Il consumo procapite di pizza raggiunge, nel nostro paese, circa 8 kg all’anno. Secondo i dati Italmopa, il quantitativo di farina di frumento tenero destinato alla produzione di pizza e snack (focacce, torte salate, ecc.) ammonta annualmente, in Italia, a circa 350.000 tonnellate.

Per quanto riguarda la loro pizza preferita, gli italiani non hanno dubbi: secondo un recente sondaggio effettuato dalla Doxa per conto di Italmopa, la Pizza Margherita si aggiudica il primo posto con il 57% circa delle preferenze, davanti alla Pizza Napoli (17%), la Quattro Stagioni (8%), la Diavola (7%) e la Boscaiola (6%).

I pizzaioli impiegati, secondo il Rapporto congiunturale del mercato e consumo della pizza in Italia a cura del CNA (Confartigianato), sono circa 110.000, una cifra che arriva a 200.000 nei fine settimana.
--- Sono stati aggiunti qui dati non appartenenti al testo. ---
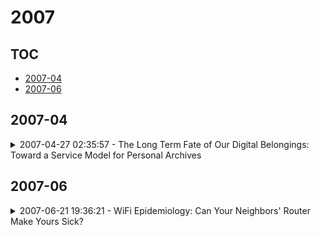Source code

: # 2007

## TOC

- [2007-04](#2007-04)
- [2007-06](#2007-06)

## 2007-04

<details>

<summary>2007-04-27 02:35:57 - The Long Term Fate of Our Digital Belongings: Toward a Service Model for Personal Archives</summary>

- *Catherine C. Marshall, Sara Bly, Francoise Brun-Cottan*

- `0704.3653v1` - [abs](http://arxiv.org/abs/0704.3653v1) - [pdf](http://arxiv.org/pdf/0704.3653v1)

> We conducted a preliminary field study to understand the current state of personal digital archiving in practice. Our aim is to design a service for the long-term storage, preservation, and access of digital belongings by examining how personal archiving needs intersect with existing and emerging archiving technologies, best practices, and policies. Our findings not only confirmed that experienced home computer users are creating, receiving, and finding an increasing number of digital belongings, but also that they have already lost irreplaceable digital artifacts such as photos, creative efforts, and records. Although participants reported strategies such as backup and file replication for digital safekeeping, they were seldom able to implement them consistently. Four central archiving themes emerged from the data: (1) people find it difficult to evaluate the worth of accumulated materials; (2) personal storage is highly distributed both on- and offline; (3) people are experiencing magnified curatorial problems associated with managing files in the aggregate, creating appropriate metadata, and migrating materials to maintainable formats; and (4) facilities for long-term access are not supported by the current desktop metaphor. Four environmental factors further complicate archiving in consumer settings: the pervasive influence of malware; consumer reliance on ad hoc IT providers; an accretion of minor system and registry inconsistencies; and strong consumer beliefs about the incorruptibility of digital forms, the reliability of digital technologies, and the social vulnerability of networked storage.

</details>


## 2007-06

<details>

<summary>2007-06-21 19:36:21 - WiFi Epidemiology: Can Your Neighbors' Router Make Yours Sick?</summary>

- *Hao Hu, Steven Myers, Vittoria Colizza, Alessandro Vespignani*

- `0706.3146v1` - [abs](http://arxiv.org/abs/0706.3146v1) - [pdf](http://arxiv.org/pdf/0706.3146v1)

> In densely populated urban areas WiFi routers form a tightly interconnected proximity network that can be exploited as a substrate for the spreading of malware able to launch massive fraudulent attack and affect entire urban areas WiFi networks. In this paper we consider several scenarios for the deployment of malware that spreads solely over the wireless channel of major urban areas in the US. We develop an epidemiological model that takes into consideration prevalent security flaws on these routers. The spread of such a contagion is simulated on real-world data for geo-referenced wireless routers. We uncover a major weakness of WiFi networks in that most of the simulated scenarios show tens of thousands of routers infected in as little time as two weeks, with the majority of the infections occurring in the first 24 to 48 hours. We indicate possible containment and prevention measure to limit the eventual harm of such an attack.

</details>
Il numero di attività che producono e vendono pizza sono in netta crescita: 128.248 ovvero + 1,1% sul 2018. Nello specifico: panetterie 14.797, gastr.pizz. 7.123, rostic/pizz 15.380, pizzerie, asporto 14.579, bar pizzeria 36.502, ristoranti, pizzeria 39.867. Aumentano, rispetto al 2018, sicuramente le attività che producono pizza per il cosiddetto “consumo veloce” come le pizzerie d’asporto +1,9%, le rosticcerie pizzerie +1,6, le gastronomiapizzeria +2,6, bar pizzeria +0,4% e le panetterie +4,5%.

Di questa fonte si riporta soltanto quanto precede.